During the 2011-2014 Bahrain protests and their aftermath, these historical narratives were revived, revised and deployed for political purposes. Oppositionists invoked the 1922 “Shi‘i uprising,” and disseminated British archival documents attesting to past traumas suffered by the Shi‘a at the hands of the Al Khalifa. In this context, history and memory were deployed as instruments of identity construction and group mobilization. Fresh state-sanctioned counter-narratives were also produced. They depicted the “civil strife" (fitna) of 1922-23 as the consequences of a British colonial policy which manipulated ethnic and religious differences in service to “divide and rule” tactics.
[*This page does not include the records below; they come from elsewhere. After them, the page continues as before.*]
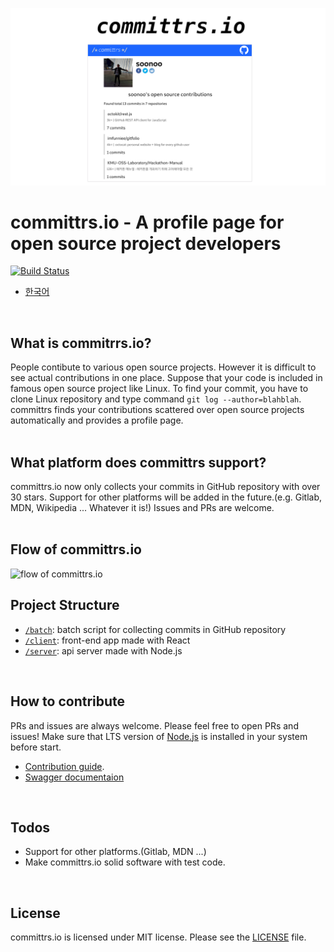 ![soonoo's profile](soonoo-profile.png)
<br />
# committrs.io - A profile page for open source project developers
[![Build Status](https://travis-ci.com/soonoo/committrs.svg?branch=master)](https://travis-ci.com/soonoo/committrs)  
* [한국어](README-kr.md)  

<br />

## What is commitrrs.io?
People contibute to various open source projects. However it is difficult to see actual contributions in one place. Suppose that your code is included in famous open source project like Linux. To find your commit, you have to clone Linux repository and type command `git log --author=blahblah`. committrs finds your contributions scattered over open source projects automatically and provides a profile page.  
 <br />
## What platform does committrs support?
committrs.io now only collects your commits in GitHub repository with over 30 stars. Support for other platforms will be added in the future.(e.g. Gitlab, MDN, Wikipedia ... Whatever it is!) Issues and PRs are welcome.  
 <br />
## Flow of committrs.io
![flow of committrs.io](https://raw.githubusercontent.com/soonoo/committrs.io/master/app-flow.png)
 <br />
## Project Structure  
- [`/batch`](https://github.com/soonoo/committrs.io/tree/master/batch): batch script for collecting commits in GitHub repository  
- [`/client`](https://github.com/soonoo/committrs.io/tree/master/client): front-end app made with React
- [`/server`](https://github.com/soonoo/committrs.io/tree/master/server): api server made with Node.js  

<br />

## How to contribute
PRs and issues are always welcome. Please feel free to open PRs and issues! Make sure that LTS version of [Node.js](https://github.com/cocos2d/cocos2d-x) is installed in your system before start.  
- [Contribution guide](CONTRIBUTING.md).
- [Swagger documentaion](https://api.committrs.io/swagger)

<br />

## Todos
- Support for other platforms.(Gitlab, MDN ...)
- Make committrs.io solid software with test code.

<br />

## License
committrs.io is licensed under MIT license. Please see the [LICENSE](LICENSE.md) file.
Sectarianism in Bahrain is not an organic schism, they argue, but rather a colonial myth whose persistent shadow exposes Bahrain to internal fragmentation and external interference. Fresh analyses of the same historical events were also produced in Iran. These analyses revived the tale of the “people’s uprising” against the illegitimate colonial rule of the British on the “Iranian Island of Bahrain.” The 2011-2014 protests were thus cast as a continuation of the Bahraini people’s quest for “solidarity with their motherland.”
This study employs narrative analysis to explore how and why the events of 1922-23 were remembered and communicated by states and social groups during the 2011-2014 Bahrain protests and their aftermath. The study examines fresh scholarly analyses of these historical events in Arabic, Persian and English, as well as the cultural production and dissemination of related historical narratives and collective memories by means of online media. These contested narratives of Bahrain’s past will be located within the politically charged context of the 2011-2014 protests to shed light on the relationship between memory and politics in Bahrain.